Uni audio engineering or music specific college. Uni always looks better though.. but it might be an expensive waste if you can't find one.

You'll really have to be in a city with a thriving music business. There aren't many of those around.

Over the next few months see if any areas around you need them and keep tabs on how frequent they are and whether they're filled quickly. Quickly is usually a sign there's competition and you might have to think about the reality of becoming an engineer.
#6
Very, very difficult to come by, and get into..and then progress in without connections of some kind. I've looked into it for years.
If you do become a head tech in a studio, you'd make a fair pocketful...but you have to work your ass off, probably starting with making the coffee for the people who make the tea, and make your way up the ladder.
#7
Quote by Snowman388

So:
A) Are there jobs as an audio engineer?
B) How do I become one?


A) Yes, but there are far more applicants than jobs
B) You get contacts. i.e. make sure you know people that know you're better than them at it. (university is one way of doing this)

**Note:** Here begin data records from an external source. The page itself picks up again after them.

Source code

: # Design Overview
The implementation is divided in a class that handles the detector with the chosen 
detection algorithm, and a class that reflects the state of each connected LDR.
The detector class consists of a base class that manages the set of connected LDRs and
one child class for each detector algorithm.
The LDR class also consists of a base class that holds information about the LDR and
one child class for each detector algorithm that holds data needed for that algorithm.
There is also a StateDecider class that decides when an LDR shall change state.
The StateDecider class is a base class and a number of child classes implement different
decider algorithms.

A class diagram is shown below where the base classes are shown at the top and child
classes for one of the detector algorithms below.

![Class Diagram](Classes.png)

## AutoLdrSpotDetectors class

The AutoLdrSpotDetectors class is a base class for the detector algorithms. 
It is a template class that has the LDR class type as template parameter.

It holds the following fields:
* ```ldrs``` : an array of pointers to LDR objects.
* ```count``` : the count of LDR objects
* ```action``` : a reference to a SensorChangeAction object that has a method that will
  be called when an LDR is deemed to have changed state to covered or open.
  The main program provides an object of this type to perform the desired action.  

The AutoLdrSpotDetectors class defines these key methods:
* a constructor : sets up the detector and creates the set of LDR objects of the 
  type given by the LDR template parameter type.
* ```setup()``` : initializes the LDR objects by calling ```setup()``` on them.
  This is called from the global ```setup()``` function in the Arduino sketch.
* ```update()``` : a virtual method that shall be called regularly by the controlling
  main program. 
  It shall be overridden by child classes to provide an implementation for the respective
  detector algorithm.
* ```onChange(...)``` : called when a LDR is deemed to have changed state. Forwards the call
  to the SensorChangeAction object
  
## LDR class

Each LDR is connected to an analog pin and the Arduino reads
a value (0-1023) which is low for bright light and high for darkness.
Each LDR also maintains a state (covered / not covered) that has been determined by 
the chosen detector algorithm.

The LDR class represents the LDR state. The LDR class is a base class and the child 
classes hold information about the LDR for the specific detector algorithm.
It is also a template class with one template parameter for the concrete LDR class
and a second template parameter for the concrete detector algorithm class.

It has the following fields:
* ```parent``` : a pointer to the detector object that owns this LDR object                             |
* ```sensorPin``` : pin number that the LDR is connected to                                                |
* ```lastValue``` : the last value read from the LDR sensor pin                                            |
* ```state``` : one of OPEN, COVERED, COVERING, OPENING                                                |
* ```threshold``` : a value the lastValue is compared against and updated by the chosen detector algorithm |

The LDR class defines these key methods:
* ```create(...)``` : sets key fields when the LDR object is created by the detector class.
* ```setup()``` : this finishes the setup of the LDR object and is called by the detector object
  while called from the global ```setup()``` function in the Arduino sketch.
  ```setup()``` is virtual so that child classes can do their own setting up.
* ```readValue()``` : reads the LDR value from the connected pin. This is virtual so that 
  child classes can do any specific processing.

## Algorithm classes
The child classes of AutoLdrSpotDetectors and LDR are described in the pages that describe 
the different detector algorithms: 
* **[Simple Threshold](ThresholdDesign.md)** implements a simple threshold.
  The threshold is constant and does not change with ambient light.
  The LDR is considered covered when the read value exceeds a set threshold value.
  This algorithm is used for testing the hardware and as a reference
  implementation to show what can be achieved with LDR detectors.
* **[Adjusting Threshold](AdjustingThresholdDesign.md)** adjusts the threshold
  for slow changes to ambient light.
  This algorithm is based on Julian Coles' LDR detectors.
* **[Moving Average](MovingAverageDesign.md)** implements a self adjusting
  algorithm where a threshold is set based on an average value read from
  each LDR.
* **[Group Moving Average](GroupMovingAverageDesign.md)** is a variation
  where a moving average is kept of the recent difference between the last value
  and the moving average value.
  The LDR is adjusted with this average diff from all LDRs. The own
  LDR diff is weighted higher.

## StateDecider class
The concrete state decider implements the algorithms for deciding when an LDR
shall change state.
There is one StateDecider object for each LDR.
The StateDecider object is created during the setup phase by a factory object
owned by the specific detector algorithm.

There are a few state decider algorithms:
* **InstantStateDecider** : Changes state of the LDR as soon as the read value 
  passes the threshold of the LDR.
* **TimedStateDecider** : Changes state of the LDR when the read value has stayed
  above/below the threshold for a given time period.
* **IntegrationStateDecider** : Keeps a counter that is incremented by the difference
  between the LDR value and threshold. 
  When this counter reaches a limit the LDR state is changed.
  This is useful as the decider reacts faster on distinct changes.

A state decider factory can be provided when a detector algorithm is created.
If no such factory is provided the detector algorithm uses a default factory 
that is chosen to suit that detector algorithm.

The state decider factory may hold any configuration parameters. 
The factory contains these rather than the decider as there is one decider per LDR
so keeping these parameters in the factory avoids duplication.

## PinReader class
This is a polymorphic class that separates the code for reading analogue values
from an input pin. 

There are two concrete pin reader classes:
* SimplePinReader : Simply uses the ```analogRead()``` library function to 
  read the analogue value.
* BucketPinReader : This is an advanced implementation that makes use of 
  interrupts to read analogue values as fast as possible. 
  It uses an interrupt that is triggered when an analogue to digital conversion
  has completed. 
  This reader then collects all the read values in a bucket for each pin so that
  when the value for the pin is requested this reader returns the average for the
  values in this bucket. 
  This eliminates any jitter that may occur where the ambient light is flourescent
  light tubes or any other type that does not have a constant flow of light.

I'm not saying don't go to university. I'm studying music technology at uni at the moment. However, it is pretty much the most subscribed course in the universe so 99% of my coursemates won't get the career they think they will. I hopefully will, but that's because I'm better than most of them. (I don't mean to be big headed here, it's just the way it is)

So basically.. if you're good at it then go ahead and study audio engineering or something like that and you'll probably enjoy yourself and you might get a job at the end of it. All I'm saying is it really is difficult to get anywhere with it afaik, so study hard and stuff.
Last edited by captainsnazz at Apr 13, 2011,
#8
You might want to consider digital audio design instead, which involves not only mixing and engineering, but also programming software audio applications and designing sounds for media and products. Has a fairly decent job rate.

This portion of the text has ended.